» **Your objective**
Write the entries out again exactly as they stand, but without the pictures.

┌─ Supplied information

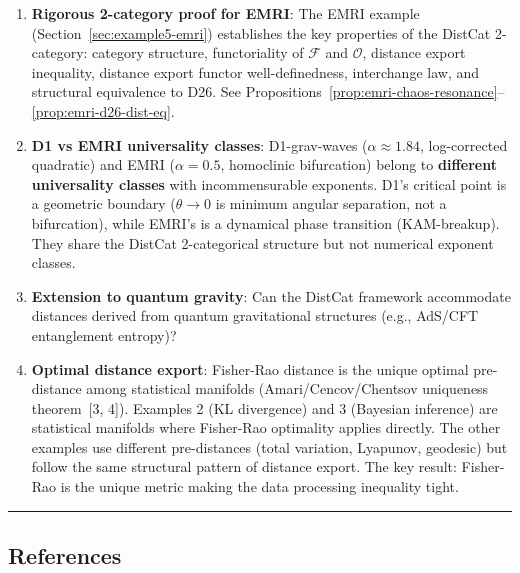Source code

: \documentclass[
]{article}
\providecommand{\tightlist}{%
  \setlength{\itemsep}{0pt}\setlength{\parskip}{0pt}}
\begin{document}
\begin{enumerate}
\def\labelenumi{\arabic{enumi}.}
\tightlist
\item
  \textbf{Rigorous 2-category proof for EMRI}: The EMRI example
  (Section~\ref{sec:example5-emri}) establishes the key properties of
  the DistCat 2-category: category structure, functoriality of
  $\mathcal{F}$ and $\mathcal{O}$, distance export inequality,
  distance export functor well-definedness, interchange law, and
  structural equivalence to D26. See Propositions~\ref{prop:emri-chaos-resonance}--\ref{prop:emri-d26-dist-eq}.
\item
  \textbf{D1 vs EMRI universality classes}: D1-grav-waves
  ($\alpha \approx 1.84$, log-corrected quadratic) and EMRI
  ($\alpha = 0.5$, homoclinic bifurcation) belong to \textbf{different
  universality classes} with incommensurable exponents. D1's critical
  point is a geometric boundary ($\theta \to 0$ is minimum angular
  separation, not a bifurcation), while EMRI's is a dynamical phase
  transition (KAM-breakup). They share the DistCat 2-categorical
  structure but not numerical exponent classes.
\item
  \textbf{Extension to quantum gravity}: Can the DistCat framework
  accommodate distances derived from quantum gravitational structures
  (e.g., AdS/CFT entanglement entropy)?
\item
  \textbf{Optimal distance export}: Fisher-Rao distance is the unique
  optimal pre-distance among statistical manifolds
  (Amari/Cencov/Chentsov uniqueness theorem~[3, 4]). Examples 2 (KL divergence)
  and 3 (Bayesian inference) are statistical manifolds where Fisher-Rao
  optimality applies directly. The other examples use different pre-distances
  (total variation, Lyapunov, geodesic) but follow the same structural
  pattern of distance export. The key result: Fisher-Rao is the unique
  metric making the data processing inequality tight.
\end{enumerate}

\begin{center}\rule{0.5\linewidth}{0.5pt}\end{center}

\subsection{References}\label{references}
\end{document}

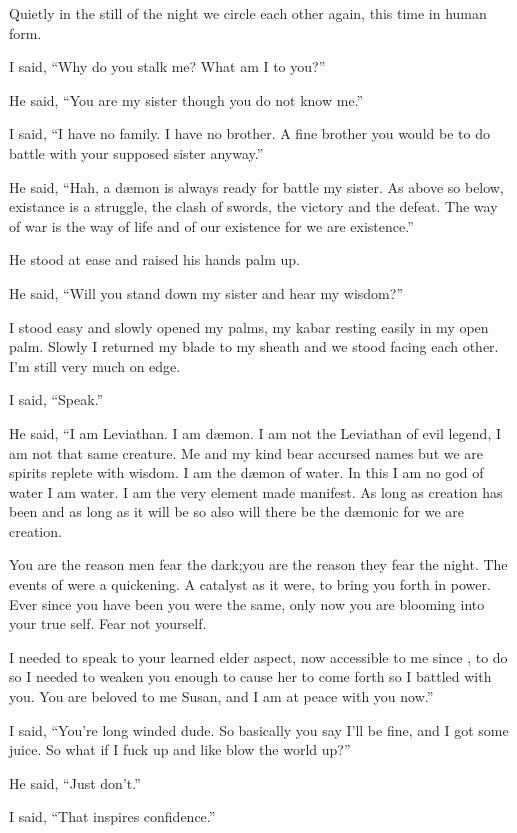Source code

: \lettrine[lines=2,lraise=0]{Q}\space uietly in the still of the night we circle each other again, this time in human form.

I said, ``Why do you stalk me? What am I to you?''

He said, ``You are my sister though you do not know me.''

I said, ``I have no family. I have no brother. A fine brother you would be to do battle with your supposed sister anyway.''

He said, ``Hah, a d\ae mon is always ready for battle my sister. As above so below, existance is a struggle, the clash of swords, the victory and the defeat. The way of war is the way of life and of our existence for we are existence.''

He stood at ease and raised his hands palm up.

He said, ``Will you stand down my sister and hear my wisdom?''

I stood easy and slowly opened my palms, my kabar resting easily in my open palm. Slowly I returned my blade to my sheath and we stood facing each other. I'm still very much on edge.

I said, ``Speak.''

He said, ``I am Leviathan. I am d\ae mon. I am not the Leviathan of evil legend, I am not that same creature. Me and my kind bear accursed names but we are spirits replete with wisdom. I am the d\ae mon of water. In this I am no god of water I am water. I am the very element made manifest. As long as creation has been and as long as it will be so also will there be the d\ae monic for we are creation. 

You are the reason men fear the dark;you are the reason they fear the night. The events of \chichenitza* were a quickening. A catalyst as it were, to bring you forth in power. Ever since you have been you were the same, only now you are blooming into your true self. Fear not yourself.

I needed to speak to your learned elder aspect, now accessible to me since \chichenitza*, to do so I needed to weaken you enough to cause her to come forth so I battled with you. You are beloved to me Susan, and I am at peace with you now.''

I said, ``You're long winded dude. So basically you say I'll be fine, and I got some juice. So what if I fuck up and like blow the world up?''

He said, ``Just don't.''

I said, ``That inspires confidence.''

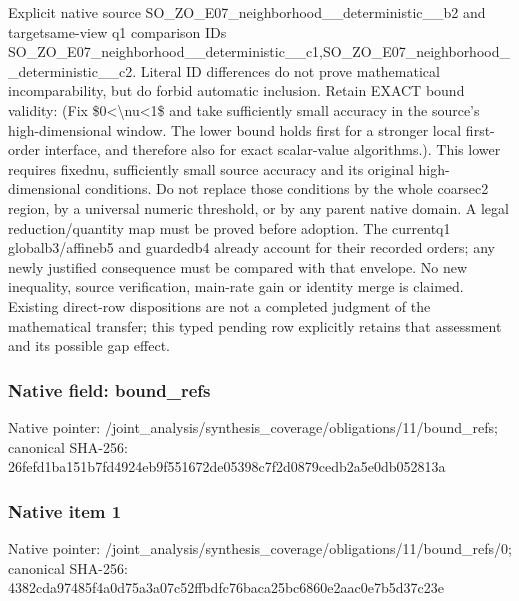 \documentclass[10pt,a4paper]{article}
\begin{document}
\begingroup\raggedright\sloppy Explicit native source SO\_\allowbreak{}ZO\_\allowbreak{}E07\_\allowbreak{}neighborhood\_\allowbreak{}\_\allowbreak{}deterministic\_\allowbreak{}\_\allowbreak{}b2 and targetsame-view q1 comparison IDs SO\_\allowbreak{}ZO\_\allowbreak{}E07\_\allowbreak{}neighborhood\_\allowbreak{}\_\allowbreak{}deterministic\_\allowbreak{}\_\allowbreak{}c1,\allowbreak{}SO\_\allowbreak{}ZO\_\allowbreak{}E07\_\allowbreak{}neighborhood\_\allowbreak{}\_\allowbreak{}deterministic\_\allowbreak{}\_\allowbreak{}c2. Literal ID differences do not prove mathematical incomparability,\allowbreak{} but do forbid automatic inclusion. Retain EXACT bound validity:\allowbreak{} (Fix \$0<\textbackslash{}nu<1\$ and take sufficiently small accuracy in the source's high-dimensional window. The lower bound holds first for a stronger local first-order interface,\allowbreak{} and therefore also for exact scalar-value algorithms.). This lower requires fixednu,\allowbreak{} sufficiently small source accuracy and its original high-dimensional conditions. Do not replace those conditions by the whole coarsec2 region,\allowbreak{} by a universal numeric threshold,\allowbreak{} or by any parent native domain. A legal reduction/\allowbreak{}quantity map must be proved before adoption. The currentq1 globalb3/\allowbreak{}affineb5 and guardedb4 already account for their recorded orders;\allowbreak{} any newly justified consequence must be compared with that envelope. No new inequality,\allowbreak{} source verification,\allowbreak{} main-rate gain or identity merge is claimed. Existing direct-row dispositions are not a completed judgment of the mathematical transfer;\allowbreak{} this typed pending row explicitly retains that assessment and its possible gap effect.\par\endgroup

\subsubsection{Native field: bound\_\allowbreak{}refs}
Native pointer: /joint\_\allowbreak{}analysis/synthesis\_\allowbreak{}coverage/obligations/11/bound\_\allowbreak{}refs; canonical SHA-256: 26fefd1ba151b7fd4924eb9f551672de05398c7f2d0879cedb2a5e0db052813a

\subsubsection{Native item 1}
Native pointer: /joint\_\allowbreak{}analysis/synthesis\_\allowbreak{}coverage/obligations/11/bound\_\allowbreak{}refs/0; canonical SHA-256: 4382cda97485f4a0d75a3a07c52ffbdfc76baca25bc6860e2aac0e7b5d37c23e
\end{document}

└─

» **Task answer**
Source code

: \documentclass[
]{article}
\providecommand{\tightlist}{%
  \setlength{\itemsep}{0pt}\setlength{\parskip}{0pt}}
\begin{document}
\begin{enumerate}
\def\labelenumi{\arabic{enumi}.}
\tightlist
\item
  \textbf{Rigorous 2-category proof for EMRI}: The EMRI example
  (Section~\ref{sec:example5-emri}) establishes the key properties of
  the DistCat 2-category: category structure, functoriality of
  $\mathcal{F}$ and $\mathcal{O}$, distance export inequality,
  distance export functor well-definedness, interchange law, and
  structural equivalence to D26. See Propositions~\ref{prop:emri-chaos-resonance}--\ref{prop:emri-d26-dist-eq}.
\item
  \textbf{D1 vs EMRI universality classes}: D1-grav-waves
  ($\alpha \approx 1.84$, log-corrected quadratic) and EMRI
  ($\alpha = 0.5$, homoclinic bifurcation) belong to \textbf{different
  universality classes} with incommensurable exponents. D1's critical
  point is a geometric boundary ($\theta \to 0$ is minimum angular
  separation, not a bifurcation), while EMRI's is a dynamical phase
  transition (KAM-breakup). They share the DistCat 2-categorical
  structure but not numerical exponent classes.
\item
  \textbf{Extension to quantum gravity}: Can the DistCat framework
  accommodate distances derived from quantum gravitational structures
  (e.g., AdS/CFT entanglement entropy)?
\item
  \textbf{Optimal distance export}: Fisher-Rao distance is the unique
  optimal pre-distance among statistical manifolds
  (Amari/Cencov/Chentsov uniqueness theorem~[3, 4]). Examples 2 (KL divergence)
  and 3 (Bayesian inference) are statistical manifolds where Fisher-Rao
  optimality applies directly. The other examples use different pre-distances
  (total variation, Lyapunov, geodesic) but follow the same structural
  pattern of distance export. The key result: Fisher-Rao is the unique
  metric making the data processing inequality tight.
\end{enumerate}

\begin{center}\rule{0.5\linewidth}{0.5pt}\end{center}

\subsection{References}\label{references}
\end{document}

Source code

: \lettrine[lines=2,lraise=0]{Q}\space uietly in the still of the night we circle each other again, this time in human form.

I said, ``Why do you stalk me? What am I to you?''

He said, ``You are my sister though you do not know me.''

I said, ``I have no family. I have no brother. A fine brother you would be to do battle with your supposed sister anyway.''

He said, ``Hah, a d\ae mon is always ready for battle my sister. As above so below, existance is a struggle, the clash of swords, the victory and the defeat. The way of war is the way of life and of our existence for we are existence.''

He stood at ease and raised his hands palm up.

He said, ``Will you stand down my sister and hear my wisdom?''

I stood easy and slowly opened my palms, my kabar resting easily in my open palm. Slowly I returned my blade to my sheath and we stood facing each other. I'm still very much on edge.

I said, ``Speak.''

He said, ``I am Leviathan. I am d\ae mon. I am not the Leviathan of evil legend, I am not that same creature. Me and my kind bear accursed names but we are spirits replete with wisdom. I am the d\ae mon of water. In this I am no god of water I am water. I am the very element made manifest. As long as creation has been and as long as it will be so also will there be the d\ae monic for we are creation. 

You are the reason men fear the dark;you are the reason they fear the night. The events of \chichenitza* were a quickening. A catalyst as it were, to bring you forth in power. Ever since you have been you were the same, only now you are blooming into your true self. Fear not yourself.

I needed to speak to your learned elder aspect, now accessible to me since \chichenitza*, to do so I needed to weaken you enough to cause her to come forth so I battled with you. You are beloved to me Susan, and I am at peace with you now.''

I said, ``You're long winded dude. So basically you say I'll be fine, and I got some juice. So what if I fuck up and like blow the world up?''

He said, ``Just don't.''

I said, ``That inspires confidence.''

 \documentclass[10pt,a4paper]{article}
\begin{document}
\begingroup\raggedright\sloppy Explicit native source SO\_\allowbreak{}ZO\_\allowbreak{}E07\_\allowbreak{}neighborhood\_\allowbreak{}\_\allowbreak{}deterministic\_\allowbreak{}\_\allowbreak{}b2 and targetsame-view q1 comparison IDs SO\_\allowbreak{}ZO\_\allowbreak{}E07\_\allowbreak{}neighborhood\_\allowbreak{}\_\allowbreak{}deterministic\_\allowbreak{}\_\allowbreak{}c1,\allowbreak{}SO\_\allowbreak{}ZO\_\allowbreak{}E07\_\allowbreak{}neighborhood\_\allowbreak{}\_\allowbreak{}deterministic\_\allowbreak{}\_\allowbreak{}c2. Literal ID differences do not prove mathematical incomparability,\allowbreak{} but do forbid automatic inclusion. Retain EXACT bound validity:\allowbreak{} (Fix \$0<\textbackslash{}nu<1\$ and take sufficiently small accuracy in the source's high-dimensional window. The lower bound holds first for a stronger local first-order interface,\allowbreak{} and therefore also for exact scalar-value algorithms.). This lower requires fixednu,\allowbreak{} sufficiently small source accuracy and its original high-dimensional conditions. Do not replace those conditions by the whole coarsec2 region,\allowbreak{} by a universal numeric threshold,\allowbreak{} or by any parent native domain. A legal reduction/\allowbreak{}quantity map must be proved before adoption. The currentq1 globalb3/\allowbreak{}affineb5 and guardedb4 already account for their recorded orders;\allowbreak{} any newly justified consequence must be compared with that envelope. No new inequality,\allowbreak{} source verification,\allowbreak{} main-rate gain or identity merge is claimed. Existing direct-row dispositions are not a completed judgment of the mathematical transfer;\allowbreak{} this typed pending row explicitly retains that assessment and its possible gap effect.\par\endgroup

\subsubsection{Native field: bound\_\allowbreak{}refs}
Native pointer: /joint\_\allowbreak{}analysis/synthesis\_\allowbreak{}coverage/obligations/11/bound\_\allowbreak{}refs; canonical SHA-256: 26fefd1ba151b7fd4924eb9f551672de05398c7f2d0879cedb2a5e0db052813a

\subsubsection{Native item 1}
Native pointer: /joint\_\allowbreak{}analysis/synthesis\_\allowbreak{}coverage/obligations/11/bound\_\allowbreak{}refs/0; canonical SHA-256: 4382cda97485f4a0d75a3a07c52ffbdfc76baca25bc6860e2aac0e7b5d37c23e
\end{document}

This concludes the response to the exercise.